Necker looked up with his face weighted with skeptical weariness. "Another bond? Another loan from the Dutch? There is nothing left, Your Majesty..."
"No more loan," Louis stated, rising to the window and gazing through it at the immaculately trimmed gardens of Versailles, the exact, manufactured world created on the back of an unsustainably false foundation. "But a new tax."
"A new tax on the Third Estate is impossible!" cried Necker instantly. "It will cause revolution."
"Yes," answered Louis, turning to him once more. "My taxes will not originate with the Third Estate."
He allowed the silence to linger for just one moment until he unveiled his final, most radical gamble, the one to replace the Baron's trial and the Jamaica invasion in its sheer, revolutionary scope.
"For hundreds of years, Minister, the foundation of the finances of this kingdom has been false: a convenient, time-honored, and eventually lethal lie. The lie is that the land—the very source of all wealth within this nation—has no fundamental duty to the Crown; the lie is that the two wealthiest, most privileged classes of France, the Nobility and the Clergy, that together own nearly half the land and all the heritable wealth, ought to pay nearly nothing to the maintenance of the nation or its defense in times of war."
He halted a bit, his eyes as hard as granite. "That lie ends today."
He laid it all out. It was not some complex pattern of financial instruments; it was one brutally elegant and simple reform. A universal land tax.

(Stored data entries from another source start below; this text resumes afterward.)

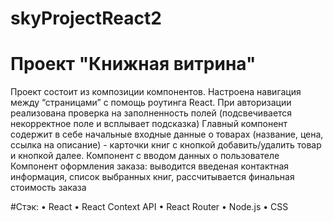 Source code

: # skyProjectReact2
# Проект "Книжная витрина"

Проект состоит из композиции компонентов. Настроена навигация между “страницами” с помощь роутинга React.
При авторизации реализована проверка на заполненность полей (подсвечивается некорректное поле и всплывает подсказка)
Главный компонент содержит в себе начальные входные данные о товарах (название, цена, ссылка на описание) - карточки книг с кнопкой добавить/удалить товар и кнопкой далее.
Компонент с вводом данных о пользователе
Компонент оформления заказа: выводится введеная контактная информация, список выбранных книг, рассчитывается финальная стоимость заказа

#Стэк:
• React
• React Context API
• React Router
• Node.js
• CSS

"We shall publish a royal edict," he went on, his voice low and fervid. "It shall abolish all the existing land taxes, all the exemptions for the provinces, all the feudal exemptions. It shall yield to one tax and one only, one that shall extend to all acres of land France-wide, whosoever the owner may be. The possessions of a Duke, the farm of a Bishop, the garden of a tradesman—each bit of land shall pay according to its value, and each bit of land shall pay at the same, lone rate."
Necker sat there with his mouth agape. He was completely, utterly at a loss for words. This was not reform. This was not some new policy. This was a revolution from the very throne. It was a direct challenge to the very heart of the most essential, most zealously guarded privilege that, for one thousand years, had defined French society.

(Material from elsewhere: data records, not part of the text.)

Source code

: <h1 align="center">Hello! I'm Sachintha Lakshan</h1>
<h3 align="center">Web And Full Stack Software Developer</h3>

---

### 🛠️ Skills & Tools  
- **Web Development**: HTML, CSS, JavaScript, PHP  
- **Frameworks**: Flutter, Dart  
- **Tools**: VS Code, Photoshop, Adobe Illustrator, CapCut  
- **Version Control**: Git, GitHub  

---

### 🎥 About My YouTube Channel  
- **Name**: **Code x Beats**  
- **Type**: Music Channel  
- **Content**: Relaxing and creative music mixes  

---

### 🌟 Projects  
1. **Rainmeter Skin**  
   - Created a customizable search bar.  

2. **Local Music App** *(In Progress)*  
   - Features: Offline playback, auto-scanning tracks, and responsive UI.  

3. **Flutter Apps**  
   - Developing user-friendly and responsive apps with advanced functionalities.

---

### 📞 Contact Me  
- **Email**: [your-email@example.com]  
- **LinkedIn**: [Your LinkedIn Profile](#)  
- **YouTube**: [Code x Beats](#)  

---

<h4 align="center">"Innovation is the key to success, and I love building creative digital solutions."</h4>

"They will not accept it," gasped Necker at last, his voice trembling with horror and awe. "The Parlements will not enroll the edict. They will decree it illegal, a violation of the ancient privileges of the nobility. The clergy will decree it sinful, a sacrilege against the property of the Almighty himself. The nobles... they will see it as the coup de grâce of a despot, the attempt to exterminate them root and branch. Your Majesty, it will not be a political struggle. It will mean civil war."
"Yes," replied Louis, his face expressionless. "It most certainly will."

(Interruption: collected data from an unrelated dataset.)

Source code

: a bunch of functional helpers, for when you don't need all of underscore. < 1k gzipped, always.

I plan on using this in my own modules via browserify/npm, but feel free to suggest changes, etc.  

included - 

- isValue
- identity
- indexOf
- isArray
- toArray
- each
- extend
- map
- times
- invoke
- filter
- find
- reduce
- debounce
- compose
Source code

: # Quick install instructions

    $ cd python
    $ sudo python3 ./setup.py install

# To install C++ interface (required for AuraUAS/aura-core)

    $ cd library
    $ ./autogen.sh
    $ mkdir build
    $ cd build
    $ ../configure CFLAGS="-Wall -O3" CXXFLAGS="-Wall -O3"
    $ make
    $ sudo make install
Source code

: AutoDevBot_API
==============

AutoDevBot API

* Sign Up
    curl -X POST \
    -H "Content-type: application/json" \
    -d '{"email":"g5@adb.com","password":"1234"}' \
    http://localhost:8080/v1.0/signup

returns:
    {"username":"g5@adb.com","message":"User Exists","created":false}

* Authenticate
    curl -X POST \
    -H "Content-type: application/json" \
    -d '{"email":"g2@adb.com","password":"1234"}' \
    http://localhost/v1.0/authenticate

He looked out the window again, his eyes sweeping the opulent palace, the vast, perfect gardens—a world fashioned and maintained for the enjoyment of the very nation he was about to wage war against. He'd defeated his foreign enemy. He'd bested the British, secured his borders, and saved his American friend. But the true enemy all along had lived right there, inside his house, at his table, whispering down his corridors.
"We defeated the British," he spoke softly to himself. "Now the true war is starting."
The HUD, having for months observed his rising popularity, now led him to the tough call, a rehearsal of the decree to be issued. The numbers were the most drastic he had ever to deal with.
PROPOSED EDICT: The Universal Land Tax.
IMPACT ANALYSIS:
Popularity (Third Estate): +70%. (They see the King as their ultimate champion.)
Popularity (Nobility): -100%. (STATUS: REBELLIOUS).
Popularity (Clergy): -100%. (STATUS: HERETICAL).
STABILITY OF THE REALM (Short-Term): -80%.
CIVIL WAR PROBABILITY: HIGH.
REVOLUTION RISK (if successful): -90%.
REVOLUTION RISK (if fails): 100%.
He had found success overseas to deliberately spark a conflagration at home. It was the great gamble, the final toss of the accountant monarch to settle the ledger of the nation, at any costs they might.